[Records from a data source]
+++++

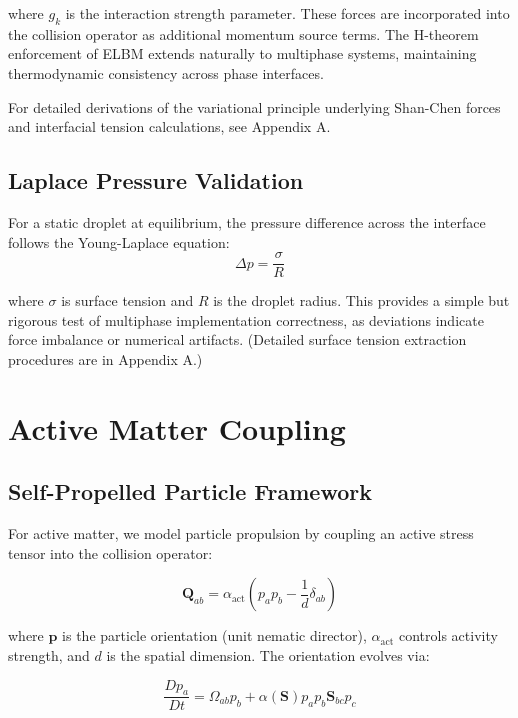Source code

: where $g_k$ is the interaction strength parameter. These forces are incorporated into the collision operator as additional momentum source terms. The H-theorem enforcement of ELBM extends naturally to multiphase systems, maintaining thermodynamic consistency across phase interfaces.

For detailed derivations of the variational principle underlying Shan-Chen forces and interfacial tension calculations, see Appendix A.

\subsection{Laplace Pressure Validation}

For a static droplet at equilibrium, the pressure difference across the interface follows the Young-Laplace equation:
\begin{equation}
\Delta p = \frac{\sigma}{R}
\end{equation}

where $\sigma$ is surface tension and $R$ is the droplet radius. This provides a simple but rigorous test of multiphase implementation correctness, as deviations indicate force imbalance or numerical artifacts. (Detailed surface tension extraction procedures are in Appendix A.)

\section{Active Matter Coupling}

\subsection{Self-Propelled Particle Framework}

For active matter, we model particle propulsion by coupling an active stress tensor into the collision operator:

\begin{equation}
\mathbf{Q}_{ab} = \alpha_{\text{act}}(p_a p_b - \frac{1}{d}\delta_{ab})
\end{equation}

where $\mathbf{p}$ is the particle orientation (unit nematic director), $\alpha_{\text{act}}$ controls activity strength, and $d$ is the spatial dimension. The orientation evolves via:

\begin{equation}
\frac{Dp_a}{Dt} = \Omega_{ab} p_b + \alpha(\mathbf{S}) p_a p_b \mathbf{S}_{bc} p_c
\end{equation}

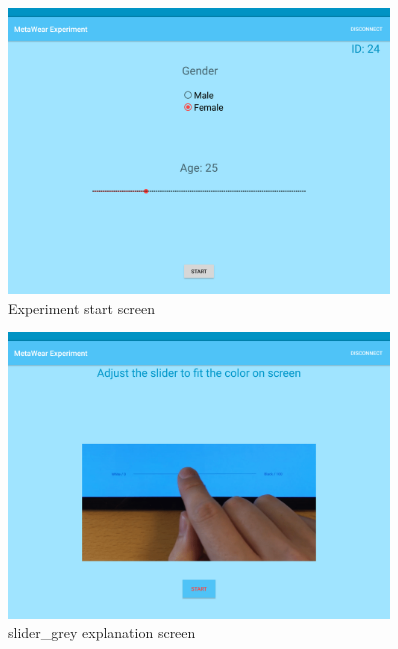 \begin{figure}[h!]
\centering
\includegraphics[width=0.9\textwidth]{figures/tablet_screen5.png}
\caption{Experiment start screen}
\label{appendix_app_screen_5}
\end{figure}

\begin{figure}[h!]
\centering
\includegraphics[width=0.9\textwidth]{figures/tablet_screen6.png}
\caption{slider\_grey explanation screen}
\label{appendix_app_screen_6}
\end{figure}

+++++

> _Your task_
Go through the records and pull out each line that includes the word "Laplace".

> _Written reply_
\subsection{Laplace Pressure Validation}
For a static droplet at equilibrium, the pressure difference across the interface follows the Young-Laplace equation:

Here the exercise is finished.